I have a very big sweet tooth, but I’m also an unexperienced baker, so I love easy recipes for two reasons. Easy recipes mean almost a 100% success and they’re usually also quick, which means not much time is spent between tidying up the kitchen and enjoying the freshly baked cookies. Ok, I often have a bite or two while cleaning up the mess from baking.
Recently, I tried chocolate chip cookies my sister made based on recipe in one of her American baking books and they were really great and buttery just melting in my mouth. The recipe seemed easy, so I gave it a try when I got back home. Well, the first time they didn’t turn out as they should, but they were tasty anyway. I blamed my lack of experience with the new oven, but more importantly, I didn’t follow the recipe carefully, which was probably the main reason for failing. Now, after several batches of (successfully) baked cookies I felt confident to make a few changes to the recipe – I used less sugar and substituted chocolate chips with either mint chocolate or white chocolate and coconut flour.
125 g chocolate chips (originally it was 350 g)

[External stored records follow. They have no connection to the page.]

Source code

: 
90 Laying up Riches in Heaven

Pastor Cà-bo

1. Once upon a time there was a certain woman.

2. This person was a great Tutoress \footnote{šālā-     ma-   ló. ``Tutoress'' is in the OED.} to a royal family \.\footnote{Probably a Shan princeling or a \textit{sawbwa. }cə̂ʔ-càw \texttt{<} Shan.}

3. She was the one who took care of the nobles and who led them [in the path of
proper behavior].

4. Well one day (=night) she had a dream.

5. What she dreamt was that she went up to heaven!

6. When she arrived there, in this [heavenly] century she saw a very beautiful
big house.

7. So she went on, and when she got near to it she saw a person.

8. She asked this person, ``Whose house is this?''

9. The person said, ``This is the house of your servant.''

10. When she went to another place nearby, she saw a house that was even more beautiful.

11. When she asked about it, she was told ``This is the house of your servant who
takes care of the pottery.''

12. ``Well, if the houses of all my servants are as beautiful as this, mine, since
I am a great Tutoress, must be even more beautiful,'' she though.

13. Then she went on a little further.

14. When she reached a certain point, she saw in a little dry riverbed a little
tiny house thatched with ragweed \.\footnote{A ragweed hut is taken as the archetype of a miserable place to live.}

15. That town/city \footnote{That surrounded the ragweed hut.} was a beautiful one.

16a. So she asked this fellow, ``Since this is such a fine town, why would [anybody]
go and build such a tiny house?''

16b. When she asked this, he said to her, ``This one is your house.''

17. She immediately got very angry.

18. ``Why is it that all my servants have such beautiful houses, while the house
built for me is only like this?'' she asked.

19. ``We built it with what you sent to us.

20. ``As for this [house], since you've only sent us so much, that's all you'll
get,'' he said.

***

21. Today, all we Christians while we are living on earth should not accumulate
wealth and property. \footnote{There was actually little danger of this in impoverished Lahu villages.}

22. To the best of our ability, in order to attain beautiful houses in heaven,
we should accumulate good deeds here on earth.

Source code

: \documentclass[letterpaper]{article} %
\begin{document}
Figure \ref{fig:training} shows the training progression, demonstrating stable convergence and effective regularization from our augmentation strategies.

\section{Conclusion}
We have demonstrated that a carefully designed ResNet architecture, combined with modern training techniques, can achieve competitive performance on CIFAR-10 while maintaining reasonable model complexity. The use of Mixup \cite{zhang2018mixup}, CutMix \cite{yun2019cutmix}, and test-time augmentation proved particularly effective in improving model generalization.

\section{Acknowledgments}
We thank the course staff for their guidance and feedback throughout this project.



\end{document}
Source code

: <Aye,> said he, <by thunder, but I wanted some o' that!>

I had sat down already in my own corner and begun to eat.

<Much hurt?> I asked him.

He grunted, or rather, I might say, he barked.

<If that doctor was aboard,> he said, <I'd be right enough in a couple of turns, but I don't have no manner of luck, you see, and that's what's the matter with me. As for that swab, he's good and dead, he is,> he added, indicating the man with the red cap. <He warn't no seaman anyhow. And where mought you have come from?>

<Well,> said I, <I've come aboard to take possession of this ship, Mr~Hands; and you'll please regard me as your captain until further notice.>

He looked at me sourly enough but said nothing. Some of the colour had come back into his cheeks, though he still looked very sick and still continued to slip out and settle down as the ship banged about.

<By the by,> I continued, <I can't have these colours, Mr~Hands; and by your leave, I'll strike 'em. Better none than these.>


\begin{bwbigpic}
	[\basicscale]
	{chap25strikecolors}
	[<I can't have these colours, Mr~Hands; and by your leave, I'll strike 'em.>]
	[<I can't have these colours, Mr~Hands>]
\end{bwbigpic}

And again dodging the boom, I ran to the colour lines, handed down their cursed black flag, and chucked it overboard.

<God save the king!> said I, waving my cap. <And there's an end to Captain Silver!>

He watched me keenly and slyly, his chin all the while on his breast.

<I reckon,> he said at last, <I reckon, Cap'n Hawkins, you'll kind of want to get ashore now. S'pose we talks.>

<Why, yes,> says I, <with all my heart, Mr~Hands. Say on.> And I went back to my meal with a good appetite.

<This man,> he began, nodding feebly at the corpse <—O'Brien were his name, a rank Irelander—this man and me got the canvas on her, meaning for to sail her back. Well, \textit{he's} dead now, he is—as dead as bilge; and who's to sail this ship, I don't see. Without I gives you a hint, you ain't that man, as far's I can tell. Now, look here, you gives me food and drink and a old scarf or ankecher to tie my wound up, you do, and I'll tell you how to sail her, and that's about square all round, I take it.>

I added two eggs to this mix, although the original recipe called for 1 egg and 1 yolk, but I didn’t know what to do with the left over egg white, so I just mixed it all in.
If you see chunks of butter in the mix, this will affect the cookies, unless you mix it really well, but that will take time. Some of the cookies will have too much or too little butter, and they will bake differently and won’t look as nice as they should (I ate them anyway).
In a separate bowl, I mixed the flour, baking soda, vanilla sugar and the chocolate chip cookies. If I don’t have chocolate chips at hand, I just chop a chocolate bar to smaller pieces. It takes more time, but the result is the same. Make sure to mix the powdered ingredients well.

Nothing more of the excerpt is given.